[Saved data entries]
*** Begin section ***

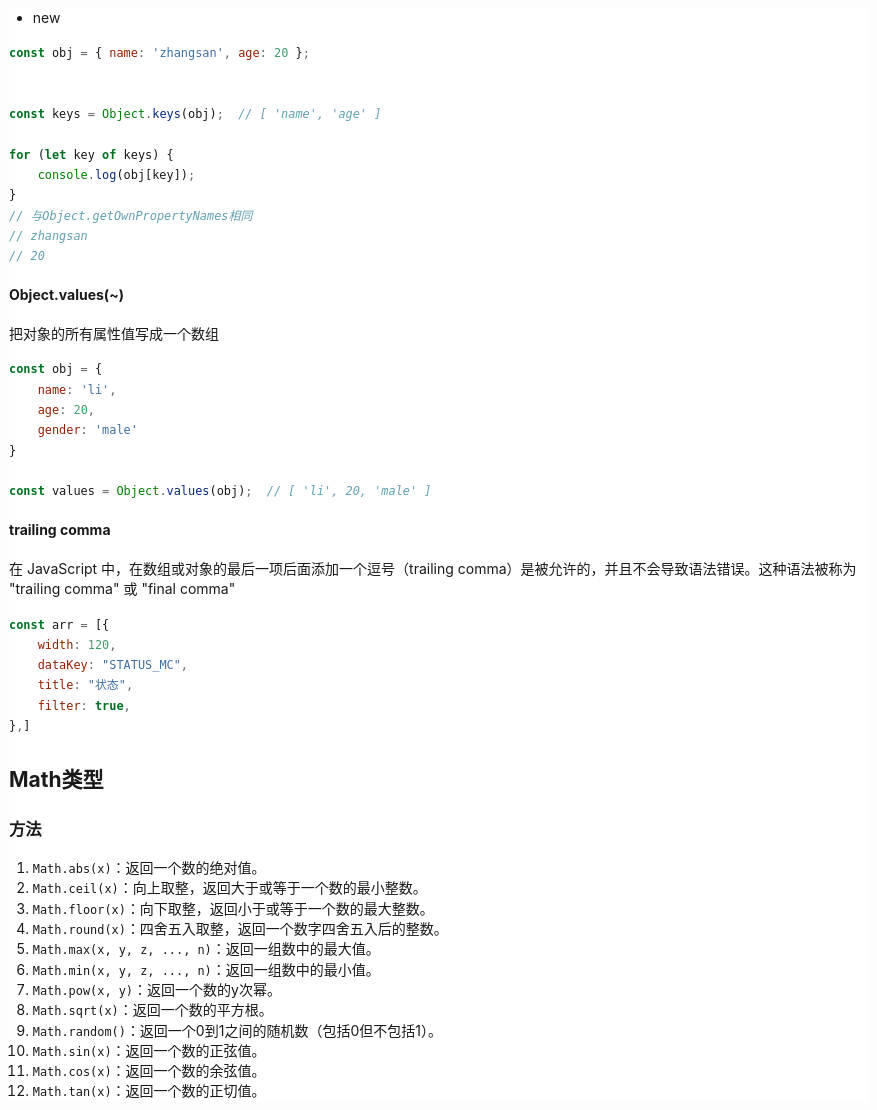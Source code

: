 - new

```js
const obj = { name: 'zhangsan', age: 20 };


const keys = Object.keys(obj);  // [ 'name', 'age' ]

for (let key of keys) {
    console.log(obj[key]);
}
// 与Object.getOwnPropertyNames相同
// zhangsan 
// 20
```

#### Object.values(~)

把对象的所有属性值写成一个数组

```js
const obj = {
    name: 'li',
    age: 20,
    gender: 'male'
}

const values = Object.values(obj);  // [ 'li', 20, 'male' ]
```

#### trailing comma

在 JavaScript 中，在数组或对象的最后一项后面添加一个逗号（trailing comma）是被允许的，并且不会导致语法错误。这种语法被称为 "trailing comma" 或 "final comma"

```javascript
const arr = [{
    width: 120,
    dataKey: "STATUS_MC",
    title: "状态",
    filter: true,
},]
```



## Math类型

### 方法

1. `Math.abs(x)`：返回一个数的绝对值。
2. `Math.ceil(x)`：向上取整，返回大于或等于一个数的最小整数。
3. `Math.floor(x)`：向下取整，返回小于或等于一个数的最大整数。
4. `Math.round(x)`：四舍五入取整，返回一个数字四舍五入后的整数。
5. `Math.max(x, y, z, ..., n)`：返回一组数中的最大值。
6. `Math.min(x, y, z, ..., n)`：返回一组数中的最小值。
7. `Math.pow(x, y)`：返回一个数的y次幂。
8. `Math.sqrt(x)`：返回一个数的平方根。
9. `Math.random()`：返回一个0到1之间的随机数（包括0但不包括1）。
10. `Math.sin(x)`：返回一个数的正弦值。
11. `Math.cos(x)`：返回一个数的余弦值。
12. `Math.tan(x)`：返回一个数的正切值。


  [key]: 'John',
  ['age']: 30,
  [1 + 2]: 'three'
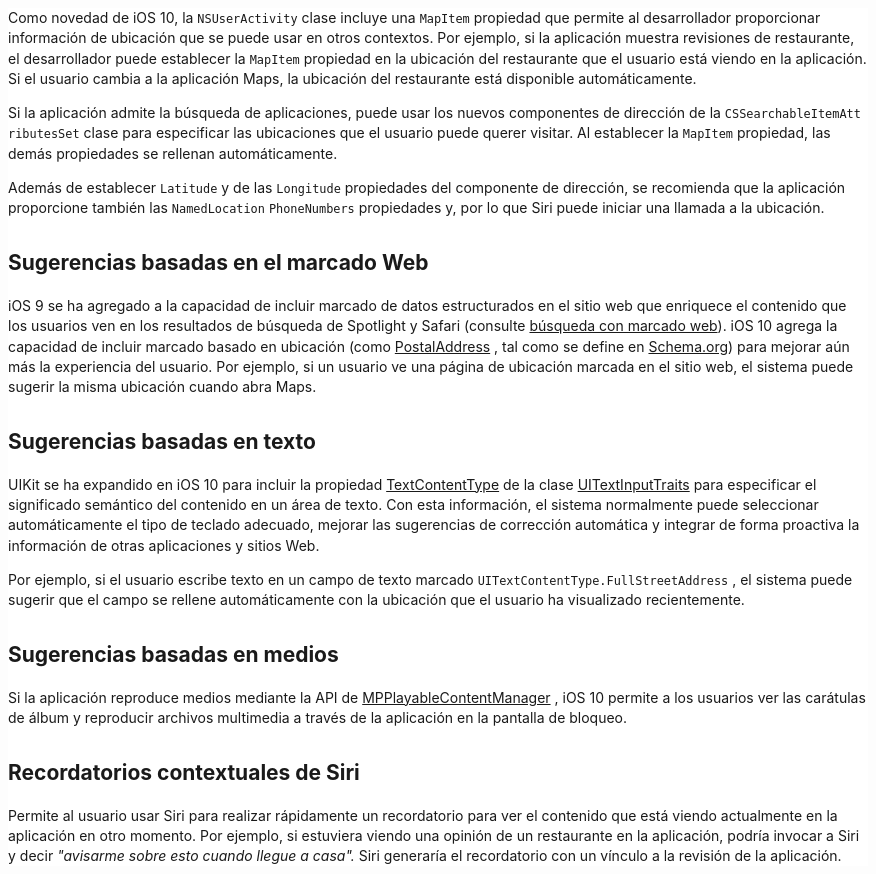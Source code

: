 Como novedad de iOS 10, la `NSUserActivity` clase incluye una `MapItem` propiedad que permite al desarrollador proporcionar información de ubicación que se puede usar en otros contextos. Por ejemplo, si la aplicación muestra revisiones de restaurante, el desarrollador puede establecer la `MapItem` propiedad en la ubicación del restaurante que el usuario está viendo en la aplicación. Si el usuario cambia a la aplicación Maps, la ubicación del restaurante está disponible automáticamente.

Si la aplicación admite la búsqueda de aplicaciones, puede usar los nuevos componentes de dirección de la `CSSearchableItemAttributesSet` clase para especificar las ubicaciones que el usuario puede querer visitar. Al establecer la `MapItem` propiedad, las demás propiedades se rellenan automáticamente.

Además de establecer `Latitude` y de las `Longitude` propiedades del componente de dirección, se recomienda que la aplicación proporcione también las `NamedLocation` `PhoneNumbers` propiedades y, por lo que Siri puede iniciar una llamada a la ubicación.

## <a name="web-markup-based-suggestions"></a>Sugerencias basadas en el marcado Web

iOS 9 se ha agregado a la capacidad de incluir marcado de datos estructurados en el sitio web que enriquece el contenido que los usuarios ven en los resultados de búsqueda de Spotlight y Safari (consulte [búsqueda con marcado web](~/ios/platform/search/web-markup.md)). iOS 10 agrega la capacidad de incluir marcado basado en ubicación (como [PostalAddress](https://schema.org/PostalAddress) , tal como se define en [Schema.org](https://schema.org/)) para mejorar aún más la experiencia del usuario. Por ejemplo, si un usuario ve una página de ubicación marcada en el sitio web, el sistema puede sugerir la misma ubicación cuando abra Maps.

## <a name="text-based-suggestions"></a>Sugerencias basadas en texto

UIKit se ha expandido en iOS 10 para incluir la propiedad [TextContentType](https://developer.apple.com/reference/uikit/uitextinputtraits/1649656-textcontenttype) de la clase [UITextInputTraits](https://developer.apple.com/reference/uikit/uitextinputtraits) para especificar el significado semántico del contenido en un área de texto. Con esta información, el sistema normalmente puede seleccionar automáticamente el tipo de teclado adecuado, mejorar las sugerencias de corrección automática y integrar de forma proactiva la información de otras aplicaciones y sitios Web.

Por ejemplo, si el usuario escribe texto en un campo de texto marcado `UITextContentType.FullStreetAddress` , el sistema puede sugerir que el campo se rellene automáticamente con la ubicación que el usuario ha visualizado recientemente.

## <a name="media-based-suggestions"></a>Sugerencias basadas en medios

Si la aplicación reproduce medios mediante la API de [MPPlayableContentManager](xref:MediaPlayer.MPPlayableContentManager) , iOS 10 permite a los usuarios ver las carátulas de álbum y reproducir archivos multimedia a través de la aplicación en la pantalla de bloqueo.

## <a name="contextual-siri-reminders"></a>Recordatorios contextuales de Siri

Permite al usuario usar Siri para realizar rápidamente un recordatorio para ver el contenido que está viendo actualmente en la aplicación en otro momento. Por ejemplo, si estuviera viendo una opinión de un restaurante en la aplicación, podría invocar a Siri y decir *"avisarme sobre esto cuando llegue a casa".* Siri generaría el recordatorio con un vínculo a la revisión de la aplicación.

*** End section ***

Work to be completed: Your answer should be the lines from the first record down to the line containing "#### trailing comma", restated exactly, with no pictures.

The answer:
Source code

: - new

```js
const obj = { name: 'zhangsan', age: 20 };


const keys = Object.keys(obj);  // [ 'name', 'age' ]

for (let key of keys) {
    console.log(obj[key]);
}
// 与Object.getOwnPropertyNames相同
// zhangsan 
// 20
```

#### Object.values(~)

把对象的所有属性值写成一个数组

```js
const obj = {
    name: 'li',
    age: 20,
    gender: 'male'
}

const values = Object.values(obj);  // [ 'li', 20, 'male' ]
```

#### trailing comma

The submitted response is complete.